DISTRIBUTION AGREEMENT
THIS DISTRIBUTION AGREEMENT is made and entered into the ____ day
of _____________, 19 ___ by and between THE UPJOHN COMPANY, a Delaware
corporation ("Upjohn"), with offices at 0000 Xxxxxxx Xxxx, Xxxxxxxxx, XX
00000 and ______________ ("Distributor"), a _____________ corporation with
offices at ________________________
WHEREAS, Upjohn is engaged in the business of manufacturing the
products described in Exhibit A attached hereto;
WHEREAS, the Distributor would like to act as Upjohn's distributor
of such products on a nonexclusive basis within the area hereinafter
described;
Now, therefore, in consideration of the promises and agreements
herein set forth, it is agreed as follows:
I. DESIGNATION AS DISTRIBUTOR
1.1 Upon and subject to the terms and conditions contained in this
Agreement, Upjohn hereby designates the Distributor as an authorized
distributor of the products listed and described in Exhibit A attached hereto
and made a part hereof (hereinafter referred to as the "Products"),
throughout the area hereinafter described.
1.2 Distributor hereby agrees that it will distribute and otherwise
undertake to market the Products only within the territory described in Exhibit
B attached hereto and
made a part hereof (hereinafter referred to as the "Territory") and that it
will make deliveries of the Products only within the Territory and only to
persons located within the Territory whom the Distributor has no reason to
believe may take the Products outside the Territory.
1.3 Distributor shall have no right to distribute the Products to
any person or entity that may further distribute the Products without the
written approval of Upjohn.
II. PURCHASE AND RESALE OF PRODUCTS
2.1 Upjohn hereby grants to the Distributor the right, subject to
the terms and conditions of the Agreement, to purchase the Products from
Upjohn for resale only.
2.2 Upjohn agrees to sell and deliver to the Distributor such
Products as the Distributor may order for purchase, to the extent that Upjohn
has such Products available for sale and accepts such orders. No order
submitted to Upjohn by the Distributor shall become effective unless and
until it is formally accepted by Upjohn.
2.3 Upjohn reserves the right to accept or reject any orders
received by it from the Distributor. All orders and deliveries are subject to
the condition that the Distributor's credit standing is, in the sole judgment
of Upjohn's credit department, acceptable.

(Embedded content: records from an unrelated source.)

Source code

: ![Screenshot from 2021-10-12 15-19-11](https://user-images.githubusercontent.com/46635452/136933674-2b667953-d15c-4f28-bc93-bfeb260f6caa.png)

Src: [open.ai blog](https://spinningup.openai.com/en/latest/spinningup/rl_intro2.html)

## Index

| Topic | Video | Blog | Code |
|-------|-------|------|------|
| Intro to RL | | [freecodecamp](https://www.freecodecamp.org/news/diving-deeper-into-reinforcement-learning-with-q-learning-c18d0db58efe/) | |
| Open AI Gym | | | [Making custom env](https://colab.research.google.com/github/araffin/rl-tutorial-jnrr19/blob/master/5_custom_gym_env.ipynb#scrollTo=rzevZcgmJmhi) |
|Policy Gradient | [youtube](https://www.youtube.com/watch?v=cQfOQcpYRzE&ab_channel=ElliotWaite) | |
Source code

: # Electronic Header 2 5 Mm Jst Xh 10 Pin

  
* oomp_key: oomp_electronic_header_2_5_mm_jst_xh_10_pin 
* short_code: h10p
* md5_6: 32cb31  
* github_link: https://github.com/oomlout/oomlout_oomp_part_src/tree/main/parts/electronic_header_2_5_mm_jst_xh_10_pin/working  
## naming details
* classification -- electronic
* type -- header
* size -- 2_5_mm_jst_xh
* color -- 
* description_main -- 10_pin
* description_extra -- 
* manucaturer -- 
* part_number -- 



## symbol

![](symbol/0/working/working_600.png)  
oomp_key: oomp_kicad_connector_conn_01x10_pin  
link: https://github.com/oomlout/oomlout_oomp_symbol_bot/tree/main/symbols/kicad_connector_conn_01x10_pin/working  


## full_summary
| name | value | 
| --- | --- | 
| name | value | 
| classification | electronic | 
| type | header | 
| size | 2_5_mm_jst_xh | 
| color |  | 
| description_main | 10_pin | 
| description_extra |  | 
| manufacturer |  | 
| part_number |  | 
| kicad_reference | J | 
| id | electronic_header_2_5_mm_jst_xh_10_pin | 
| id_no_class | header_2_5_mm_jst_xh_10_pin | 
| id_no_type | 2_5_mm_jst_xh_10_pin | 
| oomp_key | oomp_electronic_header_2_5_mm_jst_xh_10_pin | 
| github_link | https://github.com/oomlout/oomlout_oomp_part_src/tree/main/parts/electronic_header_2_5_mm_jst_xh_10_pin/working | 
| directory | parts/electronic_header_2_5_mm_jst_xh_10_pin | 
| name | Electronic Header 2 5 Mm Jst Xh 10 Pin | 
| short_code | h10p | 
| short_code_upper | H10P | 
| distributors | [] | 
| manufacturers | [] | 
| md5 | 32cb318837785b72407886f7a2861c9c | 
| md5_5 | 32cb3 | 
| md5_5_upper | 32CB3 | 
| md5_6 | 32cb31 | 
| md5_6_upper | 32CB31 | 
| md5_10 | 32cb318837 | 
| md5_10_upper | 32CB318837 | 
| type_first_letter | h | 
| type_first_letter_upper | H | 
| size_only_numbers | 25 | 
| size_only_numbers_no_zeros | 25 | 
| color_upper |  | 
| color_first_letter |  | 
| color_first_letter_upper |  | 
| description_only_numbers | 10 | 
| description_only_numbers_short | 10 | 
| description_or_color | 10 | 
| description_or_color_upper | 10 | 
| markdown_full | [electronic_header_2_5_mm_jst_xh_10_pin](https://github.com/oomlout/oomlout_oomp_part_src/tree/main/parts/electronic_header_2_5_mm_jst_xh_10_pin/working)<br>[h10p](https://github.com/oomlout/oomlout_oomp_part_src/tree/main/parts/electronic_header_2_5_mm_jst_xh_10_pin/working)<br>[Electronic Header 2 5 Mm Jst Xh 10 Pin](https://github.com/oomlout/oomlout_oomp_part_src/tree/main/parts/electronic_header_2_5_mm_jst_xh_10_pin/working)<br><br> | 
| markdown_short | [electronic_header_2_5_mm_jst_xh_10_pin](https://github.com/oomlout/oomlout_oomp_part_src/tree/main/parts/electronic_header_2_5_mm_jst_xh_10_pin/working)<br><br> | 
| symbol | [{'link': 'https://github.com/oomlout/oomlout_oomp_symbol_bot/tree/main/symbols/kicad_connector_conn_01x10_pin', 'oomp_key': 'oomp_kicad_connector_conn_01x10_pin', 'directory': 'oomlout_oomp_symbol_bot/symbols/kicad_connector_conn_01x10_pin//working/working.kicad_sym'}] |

III. PRICES AND PAYMENT TERMS
3.1 The prices to be paid by the Distributor for the Products,
purchased for resale, in the absence of a specific arrangement in writing to
the contrary, shall be Upjohn's list prices in effect at the time of
shipment. Prices are subject to change by Upjohn at any time upon written
notice to the Distributor. No change in price shall,
however, be effective with respect to any orders received from the
Distributor which have been previously accepted by Upjohn.
3.2 Unless otherwise specifically agreed in writing, payment for any
Products purchased by the Distributor shall be made within the time when such
payment is due under Upjohn's standard terms and conditions for sale as in
effect from time to time. In case of any failure by the Distributor in making
payment for the Products shipped hereunder, Upjohn may, at its option, defer
further deliveries until the overdue payments shall have been made and Upjohn
shall be satisfied that payment will be made for further deliveries.
IV. DELIVERY; RISK OF LOSS
4.1 Upjohn shall ship all Products ordered by the Distributor
hereunder in the manner and under the terms specified in Exhibit C attached
hereto and made a part hereof.
4.2 Upjohn will not be responsible for any delays or damages in
shipment occurring after delivery of Products and transfer of title thereto
to Distributor as aforesaid. Distributor will handle the Products strictly in
accordance with Upjohn's shipment instructions.
V. WARRANTIES AND REPRESENTATIONS
5.1 a) Upjohn shall use due care in the manufacture of the Products
sold hereunder in accordance with the provisions of the Federal Food, Drug
and Cosmetic Act (the "Act") and the FDA's Current Good Manufacturing
Practices and other regulations promulgated thereunder relating to the
manufacture of pharmaceutical
products.
(b) Upjohn hereby acknowledges that no Product constituting or
being a part of any shipment made by Upjohn pursuant hereto shall at the time
of any such shipment be adulterated or misbranded within the meaning of the
Act, or regulations promulgated thereunder, as such law or regulation is
constituted and in effect at the time of any such shipment.
5.2 The foregoing warranty is in lieu of any other warranties,
express or implied, including but not limited to any implied warranties of
merchantability or fitness for a particular purpose. Distributor shall not
bind or purport to bind Upjohn to any affirmation, representation or warranty
with respect to the Products to any third party.
5.3 Upjohn and Distributor will cooperate to handle any complaints
of Distributor's customers in an efficient and cost-effective manner,
PROVIDED that Distributor shall not return any Product to Upjohn without
Upjohn's prior written consent in each instance.
VI. OBLIGATIONS OF DISTRIBUTOR
6.1 Distributor shall maintain a stock of all Products and be able
to deliver 100% of orders within two working days.
6.2 Distributor shall use its best efforts to promote and sell the
Products in the Territory. All advertising, sales promotion and selling costs
shall be the responsibility of Distributor. Further, Distributor agrees to
initiate an incentive program with Distributor's sales and marketing
personnel to encourage promotion of Upjohn's Products. Distributor shall
submit to Upjohn reports of its incentive program on a quarterly basis.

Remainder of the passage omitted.